Ambassador of Switzerland to the United States
- In office 25 August 1980 – 7 March 1984
- Preceded by: Raymond Probst
- Succeeded by: Klaus Jacobi

Personal details
- Born: Anton Robert Hegner 22 February 1926 Kobe, Japan
- Died: February 1999 (aged 72–73)
- Spouse: Barbara von Stockar-Scherer-Castell ​ ​(m. 1958)​
- Relations: Hans A. Sulzer (uncle)
- Occupation: Businessman; Diplomat;

= Anton Robert Hegner =

Swiss businessman and diplomat (1926–1999)

Anton Robert Hegner (22 February 1926 – 1999) was a Swiss businessman and diplomat who most notably served as Ambassador of Switzerland to the United States from 1980 to 1984 as well as Ambassador to the United Nations from 1984 to 1985. He previously held a variety of diplomatic posts in Berlin, Buenos Aires and London.

== Early life and education ==
Hegner was born 22 February 1926 in Kobe, Japan, one of three children, to Robert Siber Hegner (1890–1970), a businessman and economic advisor, and Ella Hegner (née Weber; 1888–1981), into an affluent Protestant family.

His paternal family belonged to the old bourgeoisie of Winterthur. His father was the president of Siber, Hegner & Co, a multinational merchant firm, initially in Kobe and Shanghai before returning to Zurich in 1928. His maternal family was active in the textile industry in Winterthur since the early 19th century. He was also a descendant of the noble Juvalta family from Grisons.

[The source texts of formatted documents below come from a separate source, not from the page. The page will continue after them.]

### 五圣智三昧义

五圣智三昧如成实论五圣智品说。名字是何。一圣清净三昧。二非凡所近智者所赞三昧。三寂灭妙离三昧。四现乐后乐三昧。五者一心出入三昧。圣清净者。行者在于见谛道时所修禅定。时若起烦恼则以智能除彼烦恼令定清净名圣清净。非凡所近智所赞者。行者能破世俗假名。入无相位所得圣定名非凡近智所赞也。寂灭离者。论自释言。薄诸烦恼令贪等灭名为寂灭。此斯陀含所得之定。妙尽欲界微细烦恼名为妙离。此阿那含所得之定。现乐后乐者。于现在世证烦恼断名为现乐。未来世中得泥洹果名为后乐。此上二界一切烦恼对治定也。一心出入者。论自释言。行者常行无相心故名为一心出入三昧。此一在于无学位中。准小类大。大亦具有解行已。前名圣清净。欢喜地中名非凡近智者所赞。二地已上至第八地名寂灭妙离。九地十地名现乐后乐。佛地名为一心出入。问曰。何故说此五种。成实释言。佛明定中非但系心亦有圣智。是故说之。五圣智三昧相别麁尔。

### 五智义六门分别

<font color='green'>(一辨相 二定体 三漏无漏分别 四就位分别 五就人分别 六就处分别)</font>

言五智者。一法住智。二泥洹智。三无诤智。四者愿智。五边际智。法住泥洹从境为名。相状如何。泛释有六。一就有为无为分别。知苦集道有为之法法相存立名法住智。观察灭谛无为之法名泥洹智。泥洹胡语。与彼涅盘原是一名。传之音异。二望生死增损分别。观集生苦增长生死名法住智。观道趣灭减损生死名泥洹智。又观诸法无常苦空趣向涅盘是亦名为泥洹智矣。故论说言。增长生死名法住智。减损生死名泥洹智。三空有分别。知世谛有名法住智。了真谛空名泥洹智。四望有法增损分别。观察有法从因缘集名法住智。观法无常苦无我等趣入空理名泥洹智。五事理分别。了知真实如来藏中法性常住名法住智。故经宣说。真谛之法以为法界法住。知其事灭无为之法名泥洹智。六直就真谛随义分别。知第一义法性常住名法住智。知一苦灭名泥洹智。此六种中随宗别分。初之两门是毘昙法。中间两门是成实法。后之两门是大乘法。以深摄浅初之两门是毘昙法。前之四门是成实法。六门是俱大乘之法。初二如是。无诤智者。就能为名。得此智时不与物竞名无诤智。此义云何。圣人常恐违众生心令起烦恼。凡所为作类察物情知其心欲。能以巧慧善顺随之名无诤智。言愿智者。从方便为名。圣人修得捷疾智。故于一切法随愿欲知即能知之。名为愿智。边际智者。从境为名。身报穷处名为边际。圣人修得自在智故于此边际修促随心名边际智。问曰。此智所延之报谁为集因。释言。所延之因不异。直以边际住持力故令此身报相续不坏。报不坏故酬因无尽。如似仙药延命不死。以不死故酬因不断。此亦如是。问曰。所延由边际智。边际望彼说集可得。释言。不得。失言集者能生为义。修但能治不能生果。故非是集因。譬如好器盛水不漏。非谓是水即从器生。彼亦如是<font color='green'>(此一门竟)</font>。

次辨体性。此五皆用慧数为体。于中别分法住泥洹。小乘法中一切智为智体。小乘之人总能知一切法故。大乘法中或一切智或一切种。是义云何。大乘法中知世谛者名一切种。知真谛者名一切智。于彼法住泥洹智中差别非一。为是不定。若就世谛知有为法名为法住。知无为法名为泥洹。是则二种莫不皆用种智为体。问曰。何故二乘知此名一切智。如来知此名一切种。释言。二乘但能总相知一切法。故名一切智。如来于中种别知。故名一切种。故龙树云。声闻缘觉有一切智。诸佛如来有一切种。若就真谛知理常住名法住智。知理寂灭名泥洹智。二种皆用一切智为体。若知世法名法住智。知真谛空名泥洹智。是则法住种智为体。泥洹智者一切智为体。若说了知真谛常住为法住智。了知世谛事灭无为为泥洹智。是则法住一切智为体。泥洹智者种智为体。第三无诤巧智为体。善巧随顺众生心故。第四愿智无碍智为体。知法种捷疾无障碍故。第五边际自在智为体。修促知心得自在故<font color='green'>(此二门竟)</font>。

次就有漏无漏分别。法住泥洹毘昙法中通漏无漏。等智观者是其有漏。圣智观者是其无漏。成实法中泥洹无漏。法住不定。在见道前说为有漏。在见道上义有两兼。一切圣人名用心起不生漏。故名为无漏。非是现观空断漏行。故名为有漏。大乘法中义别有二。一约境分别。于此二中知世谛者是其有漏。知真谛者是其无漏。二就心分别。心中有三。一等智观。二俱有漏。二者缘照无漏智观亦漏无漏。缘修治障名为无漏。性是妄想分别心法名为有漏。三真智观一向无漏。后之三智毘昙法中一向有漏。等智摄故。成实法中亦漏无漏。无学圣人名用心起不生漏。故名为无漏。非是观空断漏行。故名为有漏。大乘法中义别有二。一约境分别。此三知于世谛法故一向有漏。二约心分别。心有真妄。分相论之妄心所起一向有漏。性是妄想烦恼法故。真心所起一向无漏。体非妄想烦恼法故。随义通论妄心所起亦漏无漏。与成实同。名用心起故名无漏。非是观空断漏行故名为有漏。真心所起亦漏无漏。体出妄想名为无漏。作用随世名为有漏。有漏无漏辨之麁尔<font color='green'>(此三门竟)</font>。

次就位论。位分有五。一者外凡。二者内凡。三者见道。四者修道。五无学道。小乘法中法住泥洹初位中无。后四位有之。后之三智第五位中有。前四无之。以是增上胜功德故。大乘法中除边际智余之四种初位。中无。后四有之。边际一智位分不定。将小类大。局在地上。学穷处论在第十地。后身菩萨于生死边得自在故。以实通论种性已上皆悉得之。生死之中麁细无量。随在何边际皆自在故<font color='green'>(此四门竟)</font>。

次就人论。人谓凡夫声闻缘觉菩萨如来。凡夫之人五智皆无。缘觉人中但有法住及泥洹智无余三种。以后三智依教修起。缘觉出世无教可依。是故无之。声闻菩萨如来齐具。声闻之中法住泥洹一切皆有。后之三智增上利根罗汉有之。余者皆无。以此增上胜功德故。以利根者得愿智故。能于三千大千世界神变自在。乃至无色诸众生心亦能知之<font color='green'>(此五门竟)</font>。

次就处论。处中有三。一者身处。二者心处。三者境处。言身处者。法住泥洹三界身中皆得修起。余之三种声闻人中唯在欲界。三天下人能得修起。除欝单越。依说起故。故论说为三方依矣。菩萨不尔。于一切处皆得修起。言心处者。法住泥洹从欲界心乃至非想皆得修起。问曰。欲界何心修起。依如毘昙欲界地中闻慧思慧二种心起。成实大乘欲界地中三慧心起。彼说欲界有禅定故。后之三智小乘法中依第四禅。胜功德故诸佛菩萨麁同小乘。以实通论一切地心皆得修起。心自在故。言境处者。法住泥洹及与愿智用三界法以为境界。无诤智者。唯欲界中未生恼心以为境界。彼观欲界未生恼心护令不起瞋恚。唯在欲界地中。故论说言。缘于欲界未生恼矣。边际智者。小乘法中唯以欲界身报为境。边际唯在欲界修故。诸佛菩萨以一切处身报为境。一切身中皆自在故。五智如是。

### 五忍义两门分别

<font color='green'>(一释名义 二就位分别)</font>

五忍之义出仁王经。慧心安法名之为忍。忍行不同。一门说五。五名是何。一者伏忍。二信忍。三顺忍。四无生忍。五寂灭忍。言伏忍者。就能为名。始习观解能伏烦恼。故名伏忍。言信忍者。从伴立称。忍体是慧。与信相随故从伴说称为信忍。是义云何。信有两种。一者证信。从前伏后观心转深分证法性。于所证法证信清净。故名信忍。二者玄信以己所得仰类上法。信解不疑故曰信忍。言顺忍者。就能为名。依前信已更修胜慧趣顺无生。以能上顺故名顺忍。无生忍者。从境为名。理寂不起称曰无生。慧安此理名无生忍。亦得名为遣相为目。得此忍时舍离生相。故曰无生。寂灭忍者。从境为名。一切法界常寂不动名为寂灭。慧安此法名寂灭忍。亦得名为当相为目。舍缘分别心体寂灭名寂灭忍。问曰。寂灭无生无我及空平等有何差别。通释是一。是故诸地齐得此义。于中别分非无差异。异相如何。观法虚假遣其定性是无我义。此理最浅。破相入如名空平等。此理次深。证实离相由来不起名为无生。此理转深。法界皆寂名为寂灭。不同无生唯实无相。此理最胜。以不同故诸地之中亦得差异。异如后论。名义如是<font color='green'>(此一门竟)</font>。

Hegner completed a Doctor of Philosophy at the University of Zurich, University of Paris and the University of Vienna.

== Personal life ==
In 1958, Hegner married Barbara von Stockar-Scherer-Castell (1933–2018), daughter of Maximilian von Stockar-Scherer-Castell and Louise von Stockar-Scherer-Castell (née de Meuron), of Amsoldingen Castle, and part of Swiss nobility.